> Task item: All records should be reproduced verbatim.

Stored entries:
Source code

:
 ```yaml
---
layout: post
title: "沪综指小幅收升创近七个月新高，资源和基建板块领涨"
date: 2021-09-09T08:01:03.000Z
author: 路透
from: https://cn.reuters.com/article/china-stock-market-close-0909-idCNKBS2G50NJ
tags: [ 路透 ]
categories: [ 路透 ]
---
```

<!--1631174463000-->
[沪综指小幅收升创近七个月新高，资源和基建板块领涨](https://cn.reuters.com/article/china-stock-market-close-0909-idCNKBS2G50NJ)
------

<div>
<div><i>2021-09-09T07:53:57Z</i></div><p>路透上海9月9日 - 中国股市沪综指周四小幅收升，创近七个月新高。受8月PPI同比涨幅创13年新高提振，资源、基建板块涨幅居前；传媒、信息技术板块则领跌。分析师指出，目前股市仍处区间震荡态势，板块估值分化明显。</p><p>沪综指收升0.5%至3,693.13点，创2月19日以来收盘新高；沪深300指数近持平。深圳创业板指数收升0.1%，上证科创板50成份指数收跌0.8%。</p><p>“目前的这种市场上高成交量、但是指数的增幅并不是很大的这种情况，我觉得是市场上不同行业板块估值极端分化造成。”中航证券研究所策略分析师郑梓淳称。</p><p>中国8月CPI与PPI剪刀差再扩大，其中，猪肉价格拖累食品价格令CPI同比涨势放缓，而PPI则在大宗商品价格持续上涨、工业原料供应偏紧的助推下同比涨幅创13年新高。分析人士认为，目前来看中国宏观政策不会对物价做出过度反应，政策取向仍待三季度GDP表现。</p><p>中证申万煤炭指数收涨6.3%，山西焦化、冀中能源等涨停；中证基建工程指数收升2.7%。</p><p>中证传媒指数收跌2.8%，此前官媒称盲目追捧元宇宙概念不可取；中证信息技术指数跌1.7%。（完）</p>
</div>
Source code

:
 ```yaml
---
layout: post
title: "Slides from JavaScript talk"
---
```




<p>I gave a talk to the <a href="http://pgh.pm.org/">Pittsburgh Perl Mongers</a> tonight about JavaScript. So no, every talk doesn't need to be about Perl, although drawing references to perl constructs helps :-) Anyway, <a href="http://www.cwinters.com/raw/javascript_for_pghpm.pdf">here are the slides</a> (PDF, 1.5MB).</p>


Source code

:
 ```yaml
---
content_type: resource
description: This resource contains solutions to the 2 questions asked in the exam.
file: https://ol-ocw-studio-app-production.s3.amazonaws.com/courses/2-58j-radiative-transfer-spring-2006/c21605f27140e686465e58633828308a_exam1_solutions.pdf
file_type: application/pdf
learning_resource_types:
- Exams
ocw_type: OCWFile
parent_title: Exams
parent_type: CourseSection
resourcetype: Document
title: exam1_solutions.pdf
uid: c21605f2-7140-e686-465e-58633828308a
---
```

> Solved exercise:
Source code

:
 ```yaml
---
layout: post
title: "沪综指小幅收升创近七个月新高，资源和基建板块领涨"
date: 2021-09-09T08:01:03.000Z
author: 路透
from: https://cn.reuters.com/article/china-stock-market-close-0909-idCNKBS2G50NJ
tags: [ 路透 ]
categories: [ 路透 ]
---
```

<!--1631174463000-->
[沪综指小幅收升创近七个月新高，资源和基建板块领涨](https://cn.reuters.com/article/china-stock-market-close-0909-idCNKBS2G50NJ)
------

<div>
<div><i>2021-09-09T07:53:57Z</i></div><p>路透上海9月9日 - 中国股市沪综指周四小幅收升，创近七个月新高。受8月PPI同比涨幅创13年新高提振，资源、基建板块涨幅居前；传媒、信息技术板块则领跌。分析师指出，目前股市仍处区间震荡态势，板块估值分化明显。</p><p>沪综指收升0.5%至3,693.13点，创2月19日以来收盘新高；沪深300指数近持平。深圳创业板指数收升0.1%，上证科创板50成份指数收跌0.8%。</p><p>“目前的这种市场上高成交量、但是指数的增幅并不是很大的这种情况，我觉得是市场上不同行业板块估值极端分化造成。”中航证券研究所策略分析师郑梓淳称。</p><p>中国8月CPI与PPI剪刀差再扩大，其中，猪肉价格拖累食品价格令CPI同比涨势放缓，而PPI则在大宗商品价格持续上涨、工业原料供应偏紧的助推下同比涨幅创13年新高。分析人士认为，目前来看中国宏观政策不会对物价做出过度反应，政策取向仍待三季度GDP表现。</p><p>中证申万煤炭指数收涨6.3%，山西焦化、冀中能源等涨停；中证基建工程指数收升2.7%。</p><p>中证传媒指数收跌2.8%，此前官媒称盲目追捧元宇宙概念不可取；中证信息技术指数跌1.7%。（完）</p>
</div>
Source code

:
 ```yaml
---
layout: post
title: "Slides from JavaScript talk"
---
```




<p>I gave a talk to the <a href="http://pgh.pm.org/">Pittsburgh Perl Mongers</a> tonight about JavaScript. So no, every talk doesn't need to be about Perl, although drawing references to perl constructs helps :-) Anyway, <a href="http://www.cwinters.com/raw/javascript_for_pghpm.pdf">here are the slides</a> (PDF, 1.5MB).</p>


Source code

:
 ```yaml
---
content_type: resource
description: This resource contains solutions to the 2 questions asked in the exam.
file: https://ol-ocw-studio-app-production.s3.amazonaws.com/courses/2-58j-radiative-transfer-spring-2006/c21605f27140e686465e58633828308a_exam1_solutions.pdf
file_type: application/pdf
learning_resource_types:
- Exams
ocw_type: OCWFile
parent_title: Exams
parent_type: CourseSection
resourcetype: Document
title: exam1_solutions.pdf
uid: c21605f2-7140-e686-465e-58633828308a
---
```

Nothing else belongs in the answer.